Many publications ask for free writing because they can’t afford to pay their freelance contributors and they consider the exposure that the writer receives to be good compensation. After all, you’re building your portfolio and personal brand by writing for them. But consider this conundrum: a smaller publication probably legitimately can’t afford to pay you. But if they’re so small, will you really further your writing career by giving them content? A larger publication will give you more prestige. But if they’re so big, can they really not afford to pay you?
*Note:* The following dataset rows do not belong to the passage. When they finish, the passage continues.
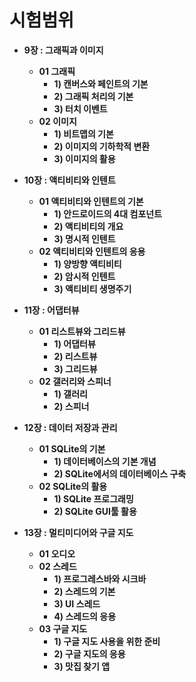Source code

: # 시험범위
* **9장 : 그래픽과 이미지**
    * **01 그래픽**
        * **1) 캔버스와 페인트의 기본**
        * **2) 그래픽 처리의 기본**
        * **3) 터치 이벤트**
    * **02 이미지**
        * **1) 비트맵의 기본**
        * **2) 이미지의 기하학적 변환**
        * **3) 이미지의 활용**
    
* **10장 : 액티비티와 인텐트**
    * **01 액티비티와 인텐트의 기본**
        * **1) 안드로이드의 4대 컴포넌트**
        * **2) 액티비티의 개요**
        * **3) 명시적 인텐트**
    * **02 액티비티와 인텐트의 응용**
        * **1) 양방향 액티비티**
        * **2) 암시적 인텐트**
        * **3) 액티비티 생명주기**
* **11장 : 어댑터뷰**
    * **01 리스트뷰와 그리드뷰**
        * **1) 어댑터뷰**
        * **2) 리스트뷰**
        * **3) 그리드뷰**
    * **02 갤러리와 스피너**
        * **1) 갤러리**
        * **2) 스피너**

* **12장 : 데이터 저장과 관리**
    * **01 SQLite의 기본**
        * **1) 데이터베이스의 기본 개념**
        * **2) SQLite에서의 데이터베이스 구축**
    * **02 SQLite의 활용**
        * **1) SQLite 프로그래밍**
        * **2) SQLite GUI툴 활용**
* **13장 : 멀티미디어와 구글 지도**
    * **01 오디오**
    * **02 스레드**
        * **1) 프로그레스바와 시크바**
        * **2) 스레드의 기본**
        * **3) UI 스레드**
        * **4) 스레드의 응용**
    * **03 구글 지도**
        * **1) 구글 지도 사용을 위한 준비**
        * **2) 구글 지도의 응용**
        * **3) 맛집 찾기 앱**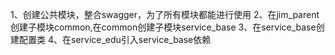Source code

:1、创建公共模块，整合swagger，为了所有模块都能进行使用
2、在jim_parent创建子模块common,在common创建子模块service_base
3、在service_base创建配置类
4、在service_edu引入service_base依赖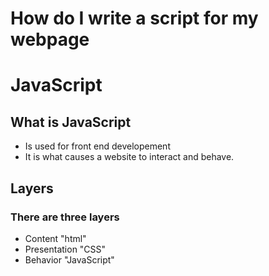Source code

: # How do I write a script for my webpage 

# JavaScript
## What is JavaScript

 * Is used for front end developement
 * It is what causes a website to interact and behave.

 ## Layers
  ### There are three layers 

  - Content "html"
  - Presentation "CSS"
  - Behavior "JavaScript"

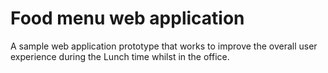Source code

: # Food menu web application

A sample web application prototype that works to improve the overall user experience during the Lunch time whilst in the office.
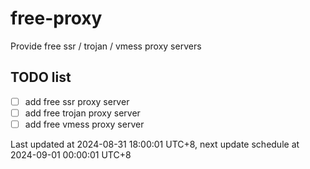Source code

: 
# free-proxy
Provide free ssr / trojan / vmess proxy servers


## TODO list
- [ ] add free ssr proxy server
- [ ] add free trojan proxy server
- [ ] add free vmess proxy server

Last updated at 2024-08-31 18:00:01 UTC+8, next update schedule at 2024-09-01 00:00:01 UTC+8

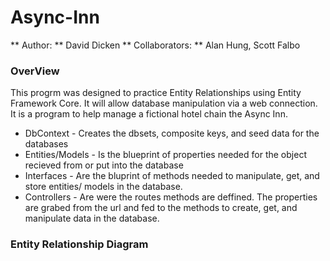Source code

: # Async-Inn
** Author: ** David Dicken
** Collaborators: ** Alan Hung, Scott Falbo

### OverView
This progrm was designed to practice Entity Relationships using Entity Framework Core.
It will allow database manipulation via a web connection.
It is a program to help manage a fictional hotel chain the Async Inn.

* DbContext - Creates the dbsets, composite keys, and seed data for the databases
* Entities/Models - Is the blueprint of properties needed for the object recieved from or put into the database
* Interfaces - Are the bluprint of methods needed to manipulate, get, and store entities/ models in the database.
* Controllers - Are were the routes methods are deffined. The properties are grabed from the url and fed to the methods to create, get, and manipulate data in the database.

### Entity Relationship Diagram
Another factor to consider is how you’ll feel when you write for free for a successful publication. If the site is making money and you’re not, you may begin to feel resentful of the time you donated to write that piece. Derek Thomson at The Atlantic states that saving money by not paying freelancers frees up money for staff writers. It’s great that the publication wants to pay its staff as much as it can. You’ll have to think carefully about this, however, before you contribute free writing to a site that pays for some of its content.
Your time is valuable, and you may not want—or be able to afford—to spend days researching and crafting a piece for free. Remember that all time spent on unpaid work is time that you’re taking away from potential paid opportunities. It’s tempting to compromise and think it’s okay to write lesser-quality content for free and save your hard work for paying gigs. Don’t do that. If your byline is on a piece, your writing should always be of the highest quality you can achieve. Your readers don’t know if you’ve been paid, or how much. All they see is your name and your content. Don’t damage your personal brand by submitting anything you don’t stand by.
“If your byline is on a piece, your writing should always be the highest quality you can achieve.” Tweet
If you decide to write for free, you may decide to only cover topics for which you already have a solid knowledge base. This will help you minimize your unpaid writing time while still producing high-quality content.
So, should you write for free? I can’t tell you. When you’re starting your writing career, you may see it as a way to gain experience and exposure. Just make sure you’re getting something out of the deal, whether it’s money, prestige, exposure, or new connections.